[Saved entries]
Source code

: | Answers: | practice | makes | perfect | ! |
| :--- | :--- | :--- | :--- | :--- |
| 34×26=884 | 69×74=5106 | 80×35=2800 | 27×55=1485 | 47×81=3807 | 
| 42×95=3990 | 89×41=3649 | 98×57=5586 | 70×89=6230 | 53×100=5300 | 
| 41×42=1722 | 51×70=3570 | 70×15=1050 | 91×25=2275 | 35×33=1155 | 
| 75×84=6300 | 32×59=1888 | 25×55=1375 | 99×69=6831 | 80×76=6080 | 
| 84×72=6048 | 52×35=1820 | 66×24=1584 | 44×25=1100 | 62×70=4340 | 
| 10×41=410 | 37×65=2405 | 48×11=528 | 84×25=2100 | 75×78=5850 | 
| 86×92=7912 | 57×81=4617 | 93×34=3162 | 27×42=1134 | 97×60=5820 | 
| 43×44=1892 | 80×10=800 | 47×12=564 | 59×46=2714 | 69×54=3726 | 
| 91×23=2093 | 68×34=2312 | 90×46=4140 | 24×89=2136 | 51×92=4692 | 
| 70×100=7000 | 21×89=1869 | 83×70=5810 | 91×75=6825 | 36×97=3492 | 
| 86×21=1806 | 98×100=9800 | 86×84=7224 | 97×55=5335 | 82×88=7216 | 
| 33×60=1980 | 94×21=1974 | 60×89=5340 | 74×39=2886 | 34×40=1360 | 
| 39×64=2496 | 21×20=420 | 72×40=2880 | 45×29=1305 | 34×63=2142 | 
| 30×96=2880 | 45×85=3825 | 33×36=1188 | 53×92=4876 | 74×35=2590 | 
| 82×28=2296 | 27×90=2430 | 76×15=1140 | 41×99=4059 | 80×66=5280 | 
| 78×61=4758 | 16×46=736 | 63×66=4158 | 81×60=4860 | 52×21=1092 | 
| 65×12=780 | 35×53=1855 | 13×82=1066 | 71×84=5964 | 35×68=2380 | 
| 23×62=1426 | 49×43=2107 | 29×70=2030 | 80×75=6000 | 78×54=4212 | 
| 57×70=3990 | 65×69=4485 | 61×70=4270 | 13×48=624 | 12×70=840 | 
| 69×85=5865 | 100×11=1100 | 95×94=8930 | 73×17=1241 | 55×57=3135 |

[Goal of the exercise]:
Return every record, word for word.

[Solution to the exercise]:
Source code

: | Answers: | practice | makes | perfect | ! |
| :--- | :--- | :--- | :--- | :--- |
| 34×26=884 | 69×74=5106 | 80×35=2800 | 27×55=1485 | 47×81=3807 | 
| 42×95=3990 | 89×41=3649 | 98×57=5586 | 70×89=6230 | 53×100=5300 | 
| 41×42=1722 | 51×70=3570 | 70×15=1050 | 91×25=2275 | 35×33=1155 | 
| 75×84=6300 | 32×59=1888 | 25×55=1375 | 99×69=6831 | 80×76=6080 | 
| 84×72=6048 | 52×35=1820 | 66×24=1584 | 44×25=1100 | 62×70=4340 | 
| 10×41=410 | 37×65=2405 | 48×11=528 | 84×25=2100 | 75×78=5850 | 
| 86×92=7912 | 57×81=4617 | 93×34=3162 | 27×42=1134 | 97×60=5820 | 
| 43×44=1892 | 80×10=800 | 47×12=564 | 59×46=2714 | 69×54=3726 | 
| 91×23=2093 | 68×34=2312 | 90×46=4140 | 24×89=2136 | 51×92=4692 | 
| 70×100=7000 | 21×89=1869 | 83×70=5810 | 91×75=6825 | 36×97=3492 | 
| 86×21=1806 | 98×100=9800 | 86×84=7224 | 97×55=5335 | 82×88=7216 | 
| 33×60=1980 | 94×21=1974 | 60×89=5340 | 74×39=2886 | 34×40=1360 | 
| 39×64=2496 | 21×20=420 | 72×40=2880 | 45×29=1305 | 34×63=2142 | 
| 30×96=2880 | 45×85=3825 | 33×36=1188 | 53×92=4876 | 74×35=2590 | 
| 82×28=2296 | 27×90=2430 | 76×15=1140 | 41×99=4059 | 80×66=5280 | 
| 78×61=4758 | 16×46=736 | 63×66=4158 | 81×60=4860 | 52×21=1092 | 
| 65×12=780 | 35×53=1855 | 13×82=1066 | 71×84=5964 | 35×68=2380 | 
| 23×62=1426 | 49×43=2107 | 29×70=2030 | 80×75=6000 | 78×54=4212 | 
| 57×70=3990 | 65×69=4485 | 61×70=4270 | 13×48=624 | 12×70=840 | 
| 69×85=5865 | 100×11=1100 | 95×94=8930 | 73×17=1241 | 55×57=3135 |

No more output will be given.